ISBN edición digital (ePub): 978-84-122252-0-4
Le olía mal el aliento, como a todos los cinéfilos.
Elizabeth Moreau en Les sièges de l’Alcazar (Luc Moullet, 1989)
1. Ciudadano Kane no es cine
La anécdota cuenta que, en el otoño de 1946, después de la primera proyección de Paisà de Roberto Rossellini en el auditorio de la Maison de la Chimie de París, André Bazin, a quien le tocaba abrir el coloquio posterior, estaba tan sobrecogido por la emoción que le produjo la que consideraría desde ese momento la película más revolucionaria jamás rodada, que la primera parte de su discurso resultó incomprensible para el público. La palabra que más le costaba pronunciar era «cine» (1).
Recuerdo una emoción parecida a la salida de un pase de El río de Jean Renoir en mi primer año como estudiante en Madrid, en el otoño de 2007. Es posible que algunos de los elementos del recuerdo los haya añadido más tarde, o incluso que formen parte de la película de Renoir y no de la realidad (con el tiempo he llegado a mezclar frecuentemente mis recuerdos con escenas de películas). Mientras iba andando hacia la calle Atocha me daba cuenta de lo extraño que me parecía que la gente siguiera a lo suyo después del milagro al que acababa de asistir. Un extrañamiento de tipo existencialista. ¿Cómo era posible que la realidad no se sometiera a aquel mundo mejorado y estético de la película? También recuerdo la anulación paulatina de este efecto, cómo me esforzaba por repetirlo una y otra vez a la salida de otras sesiones, cada vez con menos éxito, hasta convertirlo en una especie de simulación. Un distanciamiento que percibía como una desconexión entre los asuntos del cine y los asuntos del presente, la rotura del hilo sentimental que los unía.

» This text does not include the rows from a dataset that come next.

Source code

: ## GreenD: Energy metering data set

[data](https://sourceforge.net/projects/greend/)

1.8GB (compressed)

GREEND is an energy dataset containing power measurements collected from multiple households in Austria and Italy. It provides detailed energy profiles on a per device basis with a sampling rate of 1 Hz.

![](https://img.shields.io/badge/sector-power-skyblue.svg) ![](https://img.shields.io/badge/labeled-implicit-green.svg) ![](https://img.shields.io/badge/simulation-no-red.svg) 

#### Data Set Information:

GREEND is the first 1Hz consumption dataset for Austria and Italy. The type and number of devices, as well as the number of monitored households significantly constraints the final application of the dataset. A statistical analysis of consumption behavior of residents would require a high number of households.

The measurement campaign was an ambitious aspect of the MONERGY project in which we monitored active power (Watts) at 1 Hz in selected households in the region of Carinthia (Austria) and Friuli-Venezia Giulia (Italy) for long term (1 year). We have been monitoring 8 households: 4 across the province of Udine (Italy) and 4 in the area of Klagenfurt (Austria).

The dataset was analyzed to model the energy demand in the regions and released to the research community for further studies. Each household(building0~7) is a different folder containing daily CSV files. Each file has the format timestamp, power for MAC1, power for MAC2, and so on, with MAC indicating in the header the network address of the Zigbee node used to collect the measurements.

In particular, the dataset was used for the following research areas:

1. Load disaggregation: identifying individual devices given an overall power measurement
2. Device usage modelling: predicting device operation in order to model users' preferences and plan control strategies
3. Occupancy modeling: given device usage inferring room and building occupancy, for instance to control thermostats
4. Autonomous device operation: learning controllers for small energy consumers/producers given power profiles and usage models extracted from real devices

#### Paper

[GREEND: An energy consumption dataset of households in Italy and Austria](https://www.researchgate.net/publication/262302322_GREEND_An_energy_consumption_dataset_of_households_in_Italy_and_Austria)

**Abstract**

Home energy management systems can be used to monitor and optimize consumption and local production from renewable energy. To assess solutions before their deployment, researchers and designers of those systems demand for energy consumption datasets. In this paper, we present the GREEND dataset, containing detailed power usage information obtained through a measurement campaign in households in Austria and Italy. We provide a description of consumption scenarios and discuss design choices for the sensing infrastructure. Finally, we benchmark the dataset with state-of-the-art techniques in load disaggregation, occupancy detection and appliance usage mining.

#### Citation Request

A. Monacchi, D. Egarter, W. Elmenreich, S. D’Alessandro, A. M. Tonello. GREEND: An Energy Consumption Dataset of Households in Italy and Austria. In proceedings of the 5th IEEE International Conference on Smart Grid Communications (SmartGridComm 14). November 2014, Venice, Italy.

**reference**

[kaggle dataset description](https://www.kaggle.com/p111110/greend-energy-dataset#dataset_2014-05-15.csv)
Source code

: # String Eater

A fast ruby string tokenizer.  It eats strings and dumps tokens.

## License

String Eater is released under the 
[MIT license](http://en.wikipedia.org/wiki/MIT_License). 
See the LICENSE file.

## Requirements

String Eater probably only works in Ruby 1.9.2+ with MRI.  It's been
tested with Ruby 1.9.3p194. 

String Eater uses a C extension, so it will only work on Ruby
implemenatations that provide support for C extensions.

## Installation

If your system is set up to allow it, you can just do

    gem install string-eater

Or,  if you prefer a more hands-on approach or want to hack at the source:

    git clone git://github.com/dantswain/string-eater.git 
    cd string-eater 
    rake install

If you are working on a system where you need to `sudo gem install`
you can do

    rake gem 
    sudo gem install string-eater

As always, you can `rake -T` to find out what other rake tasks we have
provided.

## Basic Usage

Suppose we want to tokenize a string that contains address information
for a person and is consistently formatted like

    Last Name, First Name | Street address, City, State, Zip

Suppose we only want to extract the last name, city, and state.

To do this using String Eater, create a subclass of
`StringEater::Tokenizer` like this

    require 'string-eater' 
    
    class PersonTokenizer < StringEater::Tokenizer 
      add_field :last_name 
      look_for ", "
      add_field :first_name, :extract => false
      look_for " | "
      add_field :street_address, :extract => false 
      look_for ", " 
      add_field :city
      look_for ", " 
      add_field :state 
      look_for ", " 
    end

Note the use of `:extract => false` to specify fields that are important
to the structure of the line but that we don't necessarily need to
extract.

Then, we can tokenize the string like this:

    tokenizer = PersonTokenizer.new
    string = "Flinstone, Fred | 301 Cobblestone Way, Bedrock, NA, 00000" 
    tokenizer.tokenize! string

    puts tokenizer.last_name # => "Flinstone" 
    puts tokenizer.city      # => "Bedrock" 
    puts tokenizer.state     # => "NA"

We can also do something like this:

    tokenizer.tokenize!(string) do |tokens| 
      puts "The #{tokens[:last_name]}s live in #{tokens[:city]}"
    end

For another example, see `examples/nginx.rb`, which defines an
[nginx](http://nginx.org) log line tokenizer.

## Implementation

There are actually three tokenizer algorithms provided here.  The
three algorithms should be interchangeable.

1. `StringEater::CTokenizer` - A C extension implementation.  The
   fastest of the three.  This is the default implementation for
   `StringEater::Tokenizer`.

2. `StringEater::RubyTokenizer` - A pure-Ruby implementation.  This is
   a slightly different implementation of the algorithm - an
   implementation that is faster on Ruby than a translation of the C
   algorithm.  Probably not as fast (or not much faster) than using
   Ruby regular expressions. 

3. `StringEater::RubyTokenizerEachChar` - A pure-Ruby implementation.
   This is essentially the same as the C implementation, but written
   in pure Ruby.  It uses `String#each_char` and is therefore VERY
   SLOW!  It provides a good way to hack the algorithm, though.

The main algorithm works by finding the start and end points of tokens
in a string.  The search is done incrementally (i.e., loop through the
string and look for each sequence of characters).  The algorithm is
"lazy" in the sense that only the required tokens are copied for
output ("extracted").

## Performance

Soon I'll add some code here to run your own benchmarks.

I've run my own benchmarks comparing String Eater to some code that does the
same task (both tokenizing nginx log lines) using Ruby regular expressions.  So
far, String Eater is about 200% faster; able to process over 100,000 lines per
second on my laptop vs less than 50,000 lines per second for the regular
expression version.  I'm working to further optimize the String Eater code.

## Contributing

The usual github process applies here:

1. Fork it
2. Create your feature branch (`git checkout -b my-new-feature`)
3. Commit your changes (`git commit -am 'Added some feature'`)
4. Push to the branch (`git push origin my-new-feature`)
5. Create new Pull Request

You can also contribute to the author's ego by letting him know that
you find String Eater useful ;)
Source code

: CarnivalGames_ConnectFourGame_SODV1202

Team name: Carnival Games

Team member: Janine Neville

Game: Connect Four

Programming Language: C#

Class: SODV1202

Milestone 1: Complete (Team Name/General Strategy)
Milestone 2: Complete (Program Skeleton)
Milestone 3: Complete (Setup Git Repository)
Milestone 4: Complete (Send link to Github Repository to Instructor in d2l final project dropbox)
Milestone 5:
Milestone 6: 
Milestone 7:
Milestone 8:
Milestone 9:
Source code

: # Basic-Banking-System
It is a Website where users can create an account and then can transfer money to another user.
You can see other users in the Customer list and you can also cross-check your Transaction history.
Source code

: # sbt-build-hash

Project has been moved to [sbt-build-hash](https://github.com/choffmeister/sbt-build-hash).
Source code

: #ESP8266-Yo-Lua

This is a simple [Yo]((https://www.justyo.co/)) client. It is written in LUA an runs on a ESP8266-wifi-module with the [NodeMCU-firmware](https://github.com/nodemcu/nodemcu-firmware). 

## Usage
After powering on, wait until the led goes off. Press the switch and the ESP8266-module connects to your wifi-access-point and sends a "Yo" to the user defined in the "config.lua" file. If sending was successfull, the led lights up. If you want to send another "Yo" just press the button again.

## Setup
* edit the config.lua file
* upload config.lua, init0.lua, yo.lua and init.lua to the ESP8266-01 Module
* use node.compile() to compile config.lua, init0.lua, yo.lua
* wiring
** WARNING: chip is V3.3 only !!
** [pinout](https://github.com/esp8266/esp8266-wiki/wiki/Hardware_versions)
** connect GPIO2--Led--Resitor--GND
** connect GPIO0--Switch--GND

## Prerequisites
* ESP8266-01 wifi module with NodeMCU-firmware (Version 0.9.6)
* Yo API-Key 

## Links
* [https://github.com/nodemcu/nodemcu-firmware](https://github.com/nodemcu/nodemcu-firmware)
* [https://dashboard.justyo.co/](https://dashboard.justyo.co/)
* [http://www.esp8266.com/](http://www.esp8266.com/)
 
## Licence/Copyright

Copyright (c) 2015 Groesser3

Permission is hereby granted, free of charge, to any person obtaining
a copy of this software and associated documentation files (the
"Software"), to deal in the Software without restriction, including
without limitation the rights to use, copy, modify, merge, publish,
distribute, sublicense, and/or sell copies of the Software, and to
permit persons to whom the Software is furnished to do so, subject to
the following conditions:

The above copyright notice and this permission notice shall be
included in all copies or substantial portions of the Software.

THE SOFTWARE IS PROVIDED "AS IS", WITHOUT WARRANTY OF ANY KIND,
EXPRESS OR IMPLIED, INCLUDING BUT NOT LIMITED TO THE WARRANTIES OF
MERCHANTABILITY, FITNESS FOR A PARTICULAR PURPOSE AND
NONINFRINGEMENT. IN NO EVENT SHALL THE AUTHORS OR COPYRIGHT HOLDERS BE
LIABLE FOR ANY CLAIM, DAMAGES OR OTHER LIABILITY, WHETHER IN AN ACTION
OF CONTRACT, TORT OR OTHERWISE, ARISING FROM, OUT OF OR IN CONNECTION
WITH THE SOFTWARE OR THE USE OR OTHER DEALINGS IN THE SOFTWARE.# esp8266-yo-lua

En los diez años que siguieron a aquella proyección de El río fui lo que se conoce como un cinéfilo empedernido, una rata de filmoteca (aunque esto es un decir, porque veía la mayor parte de las películas en la pantalla de quince pulgadas de mi MacBook, que me permitía una variedad mucho mayor que la programación de las salas madrileñas). Era común que viera dos o tres películas los días de diario, y hasta el doble en los largos maratones de los fines de semana, lo que compaginaba como podía con mis estudios y mis primeros trabajos como escritor. Lo mismo me daba, no podía evitarlo: quería verlo todo, de todas las épocas y de todos los países.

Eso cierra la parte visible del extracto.